Pada suatu waktu, semua berawal dari kunjungan ke sebuah desa terpencil di balik gunung itu. Kala itu aku dan beberapa rekan kerja melakukan kunjungan dadakan ke desa yang unik ini. Untuk bisa ke desa ini kami perlu melewati beberapa perkampungan kecil, ada beberapa pulau yang masih asli, persawahan yang luas dan beberapa desa juga sekolah. Dan uniknya lagi di kampung ini tak ada listrik, Samanta. Tak ada internet, tak ada radio sekalipun. Apa kamu pernah ke daerah seperti ini di dalam hidupmu? Jujur saja. Sebagai bestfriend kita bicara dari hati ke hati. Jangan malu-malu.

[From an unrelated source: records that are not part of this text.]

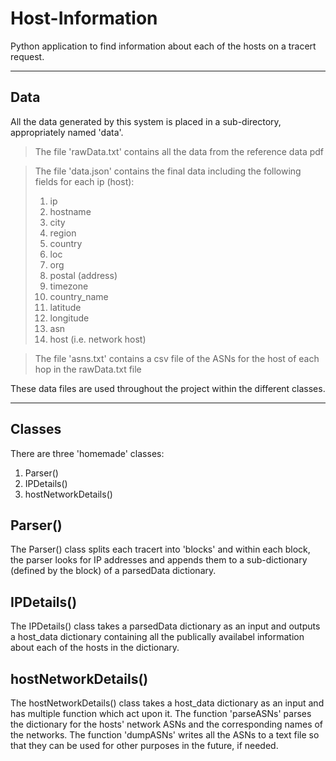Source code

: # Host-Information
Python application to find information about each of the hosts on a tracert request.

---

## Data

All the data generated by this system is placed in a sub-directory, appropriately named 'data'.

> The file 'rawData.txt' contains all the data from the reference data pdf

> The file 'data.json' contains the final data including the following fields for each ip (host): 
> 1. ip
> 2. hostname
> 3. city
> 4. region
> 5. country
> 6. loc
> 7. org
> 8. postal (address)
> 9. timezone
> 10. country_name
> 11. latitude
> 12. longitude
> 13. asn
> 14. host (i.e. network host)

> The file 'asns.txt' contains a csv file of the ASNs for the host of each hop in the rawData.txt file

These data files are used throughout the project within the different classes.

---

## Classes

There are three 'homemade' classes:

1. Parser()
2. IPDetails()
3. hostNetworkDetails()

## Parser()

The Parser() class splits each tracert into 'blocks' and within each block,
the parser looks for IP addresses and appends them to a sub-dictionary (defined by the block)
of a parsedData dictionary.

## IPDetails()

The IPDetails() class takes a parsedData dictionary as an input and outputs
a host_data dictionary containing all the publically availabel information
about each of the hosts in the dictionary.

## hostNetworkDetails()

The hostNetworkDetails() class takes a host_data dictionary as an input and has multiple function which act upon it.
The function 'parseASNs' parses the dictionary for the hosts' network ASNs and the corresponding names of the networks.
The function 'dumpASNs' writes all the ASNs to a text file so that they can be used for other purposes in the future, if needed.
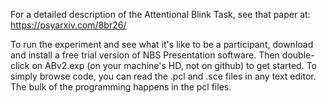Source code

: For a detailed description of the Attentional Blink Task, see that paper at:
https://psyarxiv.com/8br26/

To run the experiment and see what it's like to be a participant, download
and install a free trial version of NBS Presentation software. 
Then double-click on ABv2.exp (on your machine's HD, not on github) to get started. 
To simply browse code, you can read the .pcl and .sce files in any text editor. 
The bulk of the programming happens in the pcl files.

Tak pernah kubayangkan, ketika pertengahan jalan pas ditanjakan berkabut tebal ada penampakan lelaki gagah, tegap, memakai ransel mini warna hitam. Kala itu dia mengenakan sweater cream, rambut kriting yang sedikit panjang diikatnya dan menumpuk dibalik tengkuknya. Aku terpana seketika. Dan seketika itu, dia balik badan melihat ke belakang. Dia hanya ingin memastikan ada berapa orang pendaki lainnya yang sedang bersama-sama menuju kampung di balik gunung itu. Seketika itu juga, aku terpikat melihat wajahnya yang begitu manis. Overall, he is my type, Samanta. Secara genetik aku merasa seperti melihat diri sendiri. Dia itu bagaikan kembaranku tapi beda rahim dan beda jenis kelamin. Apa kau pikir ini semua kedengarannya terlalu berlebihan karena aku sedang dihadang virus mabuk cinta? No! it's real, Samanta. It's real! Aku pastikan kamu sudah pernah bertemunya hanya dengan memandang wajahku. Dia sangat mirip denganku, Samanta.